> 
> 
> I have a table in an analytics database (Postgres 12.3), that gathers data 
> continuously. It is at 5B rows, with an average row size of 250 bytes. The 
> table has five indexes, on bigint and varchar columns, all with keys of one 
> or two columns.
> 
> There are currently frequent updates and deletions, but the net change in the 
> number of rows is continuously positive. We are rearchitecting the 
> application to avoid the updates and deletes. I.e., the table will soon be 
> append-only, (so vacuuming will be needed only to avoid transaction id 
> wraparound).
> 
> I know that the maximum table size is 32TB, which allows for 128B rows. Based 
> on this calculation, and the expected growth rate (2B/year currently), we 
> should be good for quite a while.
> 
> What are the pros and cons of partitioning the table?

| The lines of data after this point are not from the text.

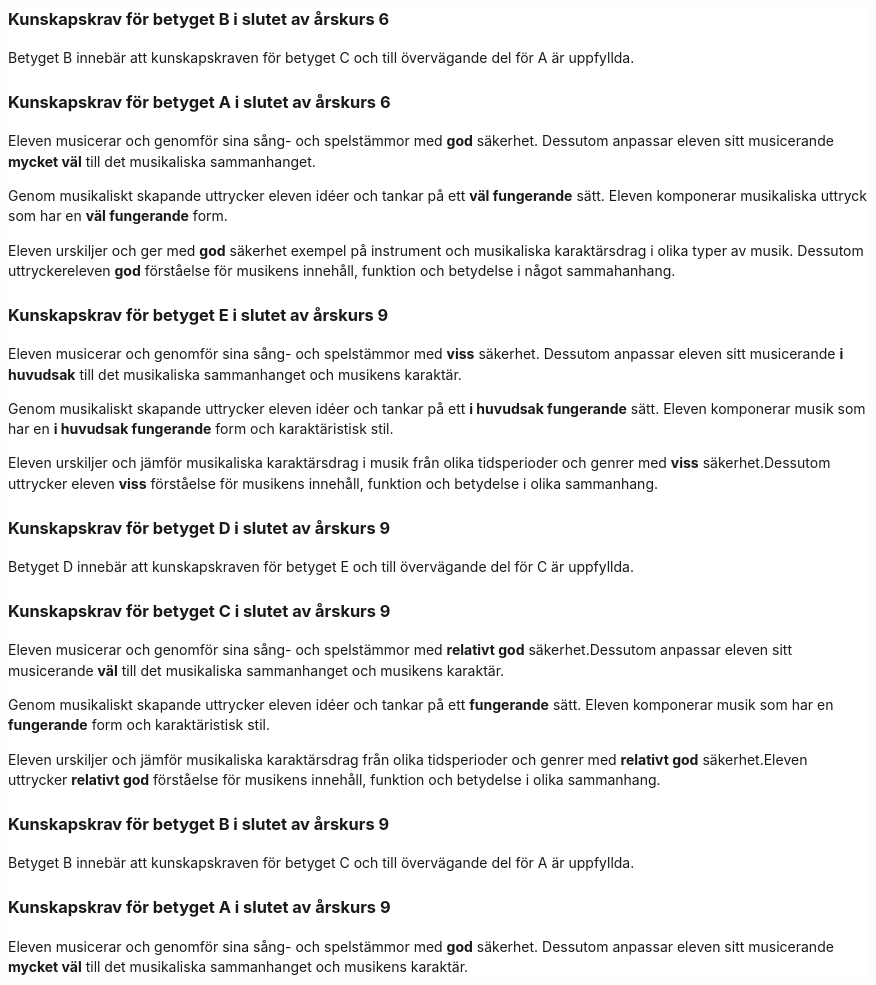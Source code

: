 ### Kunskapskrav för betyget B i slutet av årskurs 6

Betyget B innebär att kunskapskraven för betyget C och till övervägande del för A är uppfyllda.

### Kunskapskrav för betyget A i slutet av årskurs 6

Eleven musicerar och genomför sina sång- och spelstämmor med **god** säkerhet.
Dessutom anpassar eleven sitt musicerande **mycket väl** till det musikaliska sammanhanget.

Genom musikaliskt skapande uttrycker eleven idéer och tankar på ett **väl fungerande** sätt.
Eleven komponerar musikaliska uttryck som har en **väl fungerande** form.

Eleven urskiljer och ger med **god** säkerhet exempel på instrument och musikaliska karaktärsdrag i olika typer av musik.
Dessutom uttryckereleven **god** förståelse för musikens innehåll, funktion och betydelse i något sammahanhang.

### Kunskapskrav för betyget E i slutet av årskurs 9

Eleven musicerar och genomför sina sång- och spelstämmor med **viss** säkerhet.
Dessutom anpassar eleven sitt musicerande **i huvudsak** till det musikaliska sammanhanget och musikens karaktär.

Genom musikaliskt skapande uttrycker eleven idéer och tankar på ett **i huvudsak fungerande** sätt.
Eleven komponerar musik som har en **i huvudsak fungerande** form och karaktäristisk stil.

Eleven urskiljer och jämför musikaliska karaktärsdrag i musik från olika tidsperioder och genrer med **viss** säkerhet.Dessutom uttrycker eleven **viss** förståelse för musikens innehåll, funktion och betydelse i olika sammanhang.

### Kunskapskrav för betyget D i slutet av årskurs 9

Betyget D innebär att kunskapskraven för betyget E och till övervägande del för C är uppfyllda.

### Kunskapskrav för betyget C i slutet av årskurs 9

Eleven musicerar och genomför sina sång- och spelstämmor med **relativt god** säkerhet.Dessutom anpassar eleven sitt musicerande **väl** till det musikaliska sammanhanget och musikens karaktär.

Genom musikaliskt skapande uttrycker eleven idéer och tankar på ett **fungerande** sätt.
Eleven komponerar musik som har en **fungerande** form och karaktäristisk stil.

Eleven urskiljer och jämför musikaliska karaktärsdrag från olika tidsperioder och genrer med **relativt god** säkerhet.Eleven uttrycker **relativt god** förståelse för musikens innehåll, funktion och betydelse i olika sammanhang.

### Kunskapskrav för betyget B i slutet av årskurs 9

Betyget B innebär att kunskapskraven för betyget C och till övervägande del för A är uppfyllda.

### Kunskapskrav för betyget A i slutet av årskurs 9

Eleven musicerar och genomför sina sång- och spelstämmor med **god** säkerhet.
Dessutom anpassar eleven sitt musicerande **mycket väl** till det musikaliska sammanhanget och musikens karaktär.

Without partitioning, 
> are we liable to run into trouble as this table keeps growing? I do realize 
> that some query times will grow with table size, and that partitioning, 
> combined with parallel query execution can address that problem. I'm more 
> wondering about problems in maintaining tables and indexes once we have 10B, 
> 20B, ... rows.
> 
> 

Does the table has a primary key/unique constraint which can not be part of the 
partitioning key.  Then you have a serious issue in converting this
table into a partitioned one. Unlike Oracle or Db2, PG still does not have a 
concept of global index on a partitioned table.